## Data records
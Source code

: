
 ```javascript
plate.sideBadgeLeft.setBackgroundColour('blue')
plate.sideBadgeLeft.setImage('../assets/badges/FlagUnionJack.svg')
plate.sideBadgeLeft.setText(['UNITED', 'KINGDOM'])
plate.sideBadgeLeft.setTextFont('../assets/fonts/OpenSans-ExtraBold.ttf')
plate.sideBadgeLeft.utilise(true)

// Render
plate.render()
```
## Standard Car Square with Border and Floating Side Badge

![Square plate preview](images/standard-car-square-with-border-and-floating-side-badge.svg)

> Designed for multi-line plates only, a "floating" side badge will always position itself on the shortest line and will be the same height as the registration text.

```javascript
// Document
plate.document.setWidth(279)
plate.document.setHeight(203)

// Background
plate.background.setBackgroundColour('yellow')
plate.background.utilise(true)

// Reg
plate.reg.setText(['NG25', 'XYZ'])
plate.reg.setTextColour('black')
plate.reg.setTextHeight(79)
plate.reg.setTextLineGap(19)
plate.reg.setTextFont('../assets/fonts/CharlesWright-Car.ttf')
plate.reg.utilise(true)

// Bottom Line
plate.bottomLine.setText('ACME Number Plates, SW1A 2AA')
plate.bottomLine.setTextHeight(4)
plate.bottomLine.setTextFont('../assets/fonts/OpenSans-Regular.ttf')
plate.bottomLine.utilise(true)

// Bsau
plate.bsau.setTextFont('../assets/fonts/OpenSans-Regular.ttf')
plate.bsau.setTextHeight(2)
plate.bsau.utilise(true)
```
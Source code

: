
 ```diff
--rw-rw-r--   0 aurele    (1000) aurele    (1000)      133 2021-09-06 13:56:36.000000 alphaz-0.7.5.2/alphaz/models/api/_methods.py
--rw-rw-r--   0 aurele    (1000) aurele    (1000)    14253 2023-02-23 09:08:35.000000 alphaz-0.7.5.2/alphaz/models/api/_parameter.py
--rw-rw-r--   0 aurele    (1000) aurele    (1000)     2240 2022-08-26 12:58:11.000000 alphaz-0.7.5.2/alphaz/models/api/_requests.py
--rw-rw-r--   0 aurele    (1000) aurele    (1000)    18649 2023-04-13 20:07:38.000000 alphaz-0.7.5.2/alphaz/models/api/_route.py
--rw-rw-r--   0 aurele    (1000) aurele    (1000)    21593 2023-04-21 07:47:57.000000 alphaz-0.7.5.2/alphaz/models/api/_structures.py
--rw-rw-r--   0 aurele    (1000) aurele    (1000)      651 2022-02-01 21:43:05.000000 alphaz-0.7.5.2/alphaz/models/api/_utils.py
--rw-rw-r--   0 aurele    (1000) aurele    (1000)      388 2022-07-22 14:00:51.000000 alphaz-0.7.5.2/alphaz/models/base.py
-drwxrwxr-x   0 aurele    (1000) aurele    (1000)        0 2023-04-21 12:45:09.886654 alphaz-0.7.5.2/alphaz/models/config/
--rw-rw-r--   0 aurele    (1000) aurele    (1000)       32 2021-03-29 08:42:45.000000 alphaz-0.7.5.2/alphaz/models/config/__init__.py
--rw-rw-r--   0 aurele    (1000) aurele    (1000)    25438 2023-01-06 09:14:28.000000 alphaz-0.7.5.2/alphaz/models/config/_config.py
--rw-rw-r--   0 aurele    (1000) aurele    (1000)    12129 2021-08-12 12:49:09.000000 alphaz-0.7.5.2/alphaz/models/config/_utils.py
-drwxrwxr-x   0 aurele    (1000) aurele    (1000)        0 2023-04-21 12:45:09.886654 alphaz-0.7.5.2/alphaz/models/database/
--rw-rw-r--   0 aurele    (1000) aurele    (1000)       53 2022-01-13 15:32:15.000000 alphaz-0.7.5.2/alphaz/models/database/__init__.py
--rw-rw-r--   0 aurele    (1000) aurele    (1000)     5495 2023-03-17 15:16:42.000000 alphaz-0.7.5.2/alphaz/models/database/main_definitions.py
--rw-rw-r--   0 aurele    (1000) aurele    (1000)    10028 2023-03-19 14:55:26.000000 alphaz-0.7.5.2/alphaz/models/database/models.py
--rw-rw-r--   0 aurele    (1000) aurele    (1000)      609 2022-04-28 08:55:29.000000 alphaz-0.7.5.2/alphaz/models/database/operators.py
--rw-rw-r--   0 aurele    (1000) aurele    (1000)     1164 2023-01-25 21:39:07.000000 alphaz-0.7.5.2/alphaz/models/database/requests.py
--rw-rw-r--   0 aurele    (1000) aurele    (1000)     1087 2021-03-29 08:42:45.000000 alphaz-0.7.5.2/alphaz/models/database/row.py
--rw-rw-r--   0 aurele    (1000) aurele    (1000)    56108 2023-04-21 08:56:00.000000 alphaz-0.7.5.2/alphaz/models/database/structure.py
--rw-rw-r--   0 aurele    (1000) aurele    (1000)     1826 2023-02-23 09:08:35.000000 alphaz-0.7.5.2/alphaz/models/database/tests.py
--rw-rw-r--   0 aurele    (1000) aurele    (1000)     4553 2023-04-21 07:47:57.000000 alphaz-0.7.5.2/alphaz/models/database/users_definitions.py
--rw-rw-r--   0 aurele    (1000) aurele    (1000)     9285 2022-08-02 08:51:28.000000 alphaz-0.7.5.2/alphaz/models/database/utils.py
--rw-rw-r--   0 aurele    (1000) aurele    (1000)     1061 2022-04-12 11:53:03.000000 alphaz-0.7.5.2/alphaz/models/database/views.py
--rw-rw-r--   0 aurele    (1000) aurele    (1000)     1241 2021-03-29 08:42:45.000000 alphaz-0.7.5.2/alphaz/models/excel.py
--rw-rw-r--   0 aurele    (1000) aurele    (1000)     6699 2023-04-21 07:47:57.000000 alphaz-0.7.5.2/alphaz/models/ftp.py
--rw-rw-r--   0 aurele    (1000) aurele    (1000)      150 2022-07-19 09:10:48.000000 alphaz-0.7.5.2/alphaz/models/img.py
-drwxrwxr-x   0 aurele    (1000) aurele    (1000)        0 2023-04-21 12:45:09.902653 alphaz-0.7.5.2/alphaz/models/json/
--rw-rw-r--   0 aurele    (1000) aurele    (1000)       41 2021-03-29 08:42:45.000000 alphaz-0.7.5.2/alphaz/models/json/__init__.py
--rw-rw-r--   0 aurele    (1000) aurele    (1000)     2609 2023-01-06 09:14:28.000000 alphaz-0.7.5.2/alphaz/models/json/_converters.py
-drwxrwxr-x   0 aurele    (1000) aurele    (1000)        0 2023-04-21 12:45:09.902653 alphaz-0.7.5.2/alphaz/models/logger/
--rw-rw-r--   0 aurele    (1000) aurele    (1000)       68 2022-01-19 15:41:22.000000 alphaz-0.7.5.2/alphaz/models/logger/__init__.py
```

## What needs to be done
Please find every line in the records above that holds the word "with" and copy it.

## Result for this task
## Standard Car Square with Border and Floating Side Badge
![Square plate preview](images/standard-car-square-with-border-and-floating-side-badge.svg)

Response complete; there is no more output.